The records below are to be restated word for word; their pictures are not.

☆ ☆ ☆ ☆ ☆

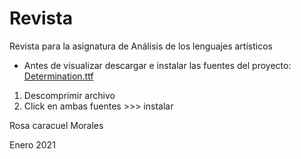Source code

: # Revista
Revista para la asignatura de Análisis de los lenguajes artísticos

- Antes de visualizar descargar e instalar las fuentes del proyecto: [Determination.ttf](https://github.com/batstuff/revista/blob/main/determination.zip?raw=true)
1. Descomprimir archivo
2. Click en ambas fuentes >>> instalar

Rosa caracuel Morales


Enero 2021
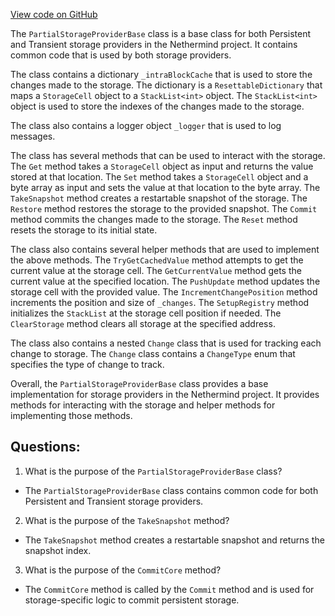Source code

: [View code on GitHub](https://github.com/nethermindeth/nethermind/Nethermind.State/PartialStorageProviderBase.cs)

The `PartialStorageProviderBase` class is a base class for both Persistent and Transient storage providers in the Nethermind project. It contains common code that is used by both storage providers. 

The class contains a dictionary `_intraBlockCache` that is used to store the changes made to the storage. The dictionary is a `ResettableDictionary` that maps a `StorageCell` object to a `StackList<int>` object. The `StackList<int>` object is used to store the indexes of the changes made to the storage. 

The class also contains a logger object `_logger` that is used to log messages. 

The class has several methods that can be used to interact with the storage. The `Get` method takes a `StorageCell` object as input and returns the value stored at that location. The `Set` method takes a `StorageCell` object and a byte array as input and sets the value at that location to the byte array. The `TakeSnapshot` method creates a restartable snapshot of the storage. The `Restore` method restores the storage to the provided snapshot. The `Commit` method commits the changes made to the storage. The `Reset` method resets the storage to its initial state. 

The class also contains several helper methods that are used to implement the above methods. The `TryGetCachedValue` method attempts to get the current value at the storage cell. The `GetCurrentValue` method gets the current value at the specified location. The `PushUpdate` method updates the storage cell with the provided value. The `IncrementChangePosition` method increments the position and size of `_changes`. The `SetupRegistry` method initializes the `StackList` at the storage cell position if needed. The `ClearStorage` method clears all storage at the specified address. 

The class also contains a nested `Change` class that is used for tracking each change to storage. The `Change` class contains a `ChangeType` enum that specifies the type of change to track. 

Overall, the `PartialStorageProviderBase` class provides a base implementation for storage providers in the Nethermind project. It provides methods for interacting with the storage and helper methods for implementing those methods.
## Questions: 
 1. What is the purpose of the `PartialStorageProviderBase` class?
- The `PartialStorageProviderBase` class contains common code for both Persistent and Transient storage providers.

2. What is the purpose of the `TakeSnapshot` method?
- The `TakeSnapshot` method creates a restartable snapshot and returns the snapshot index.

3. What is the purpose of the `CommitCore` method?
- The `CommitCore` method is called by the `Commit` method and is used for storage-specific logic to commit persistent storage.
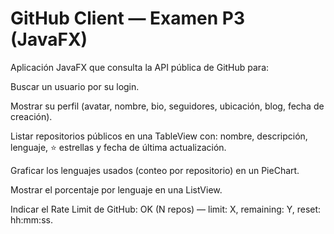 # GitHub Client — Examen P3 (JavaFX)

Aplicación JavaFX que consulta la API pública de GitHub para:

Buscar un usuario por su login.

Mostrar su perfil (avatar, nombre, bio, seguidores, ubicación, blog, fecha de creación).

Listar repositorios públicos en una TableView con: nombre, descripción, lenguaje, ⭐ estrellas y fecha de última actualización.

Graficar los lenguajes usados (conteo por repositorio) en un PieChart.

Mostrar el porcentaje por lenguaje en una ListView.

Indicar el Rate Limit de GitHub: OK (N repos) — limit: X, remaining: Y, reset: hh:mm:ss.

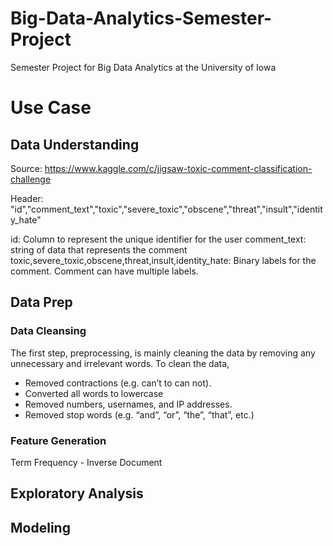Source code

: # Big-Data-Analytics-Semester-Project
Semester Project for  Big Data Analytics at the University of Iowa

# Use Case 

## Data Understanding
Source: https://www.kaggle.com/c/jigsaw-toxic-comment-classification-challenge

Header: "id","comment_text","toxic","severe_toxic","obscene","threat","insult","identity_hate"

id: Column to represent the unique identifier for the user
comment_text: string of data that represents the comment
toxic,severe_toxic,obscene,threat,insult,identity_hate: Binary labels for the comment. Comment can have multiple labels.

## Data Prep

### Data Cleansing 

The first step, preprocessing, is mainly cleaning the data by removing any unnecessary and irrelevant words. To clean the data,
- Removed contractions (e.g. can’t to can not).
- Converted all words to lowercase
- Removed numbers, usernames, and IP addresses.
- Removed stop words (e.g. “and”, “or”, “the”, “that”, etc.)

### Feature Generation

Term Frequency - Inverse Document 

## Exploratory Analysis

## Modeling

☆ ☆ ☆ ☆ ☆

EXERCISE RESULT ▸
Source code

: # Revista
Revista para la asignatura de Análisis de los lenguajes artísticos

- Antes de visualizar descargar e instalar las fuentes del proyecto: [Determination.ttf](https://github.com/batstuff/revista/blob/main/determination.zip?raw=true)
1. Descomprimir archivo
2. Click en ambas fuentes >>> instalar

Rosa caracuel Morales


Enero 2021
Source code

: [View code on GitHub](https://github.com/nethermindeth/nethermind/Nethermind.State/PartialStorageProviderBase.cs)

The `PartialStorageProviderBase` class is a base class for both Persistent and Transient storage providers in the Nethermind project. It contains common code that is used by both storage providers. 

The class contains a dictionary `_intraBlockCache` that is used to store the changes made to the storage. The dictionary is a `ResettableDictionary` that maps a `StorageCell` object to a `StackList<int>` object. The `StackList<int>` object is used to store the indexes of the changes made to the storage. 

The class also contains a logger object `_logger` that is used to log messages. 

The class has several methods that can be used to interact with the storage. The `Get` method takes a `StorageCell` object as input and returns the value stored at that location. The `Set` method takes a `StorageCell` object and a byte array as input and sets the value at that location to the byte array. The `TakeSnapshot` method creates a restartable snapshot of the storage. The `Restore` method restores the storage to the provided snapshot. The `Commit` method commits the changes made to the storage. The `Reset` method resets the storage to its initial state. 

The class also contains several helper methods that are used to implement the above methods. The `TryGetCachedValue` method attempts to get the current value at the storage cell. The `GetCurrentValue` method gets the current value at the specified location. The `PushUpdate` method updates the storage cell with the provided value. The `IncrementChangePosition` method increments the position and size of `_changes`. The `SetupRegistry` method initializes the `StackList` at the storage cell position if needed. The `ClearStorage` method clears all storage at the specified address. 

The class also contains a nested `Change` class that is used for tracking each change to storage. The `Change` class contains a `ChangeType` enum that specifies the type of change to track. 

Overall, the `PartialStorageProviderBase` class provides a base implementation for storage providers in the Nethermind project. It provides methods for interacting with the storage and helper methods for implementing those methods.
## Questions: 
 1. What is the purpose of the `PartialStorageProviderBase` class?
- The `PartialStorageProviderBase` class contains common code for both Persistent and Transient storage providers.

2. What is the purpose of the `TakeSnapshot` method?
- The `TakeSnapshot` method creates a restartable snapshot and returns the snapshot index.

3. What is the purpose of the `CommitCore` method?
- The `CommitCore` method is called by the `Commit` method and is used for storage-specific logic to commit persistent storage.
 # GitHub Client — Examen P3 (JavaFX)

Aplicación JavaFX que consulta la API pública de GitHub para:

Buscar un usuario por su login.

Mostrar su perfil (avatar, nombre, bio, seguidores, ubicación, blog, fecha de creación).

Listar repositorios públicos en una TableView con: nombre, descripción, lenguaje, ⭐ estrellas y fecha de última actualización.

Graficar los lenguajes usados (conteo por repositorio) en un PieChart.

Mostrar el porcentaje por lenguaje en una ListView.

Indicar el Rate Limit de GitHub: OK (N repos) — limit: X, remaining: Y, reset: hh:mm:ss.

Source code

: # Big-Data-Analytics-Semester-Project
Semester Project for  Big Data Analytics at the University of Iowa

# Use Case 

## Data Understanding
Source: https://www.kaggle.com/c/jigsaw-toxic-comment-classification-challenge

Header: "id","comment_text","toxic","severe_toxic","obscene","threat","insult","identity_hate"

id: Column to represent the unique identifier for the user
comment_text: string of data that represents the comment
toxic,severe_toxic,obscene,threat,insult,identity_hate: Binary labels for the comment. Comment can have multiple labels.

## Data Prep

### Data Cleansing 

The first step, preprocessing, is mainly cleaning the data by removing any unnecessary and irrelevant words. To clean the data,
- Removed contractions (e.g. can’t to can not).
- Converted all words to lowercase
- Removed numbers, usernames, and IP addresses.
- Removed stop words (e.g. “and”, “or”, “the”, “that”, etc.)

### Feature Generation

Term Frequency - Inverse Document 

## Exploratory Analysis

## Modeling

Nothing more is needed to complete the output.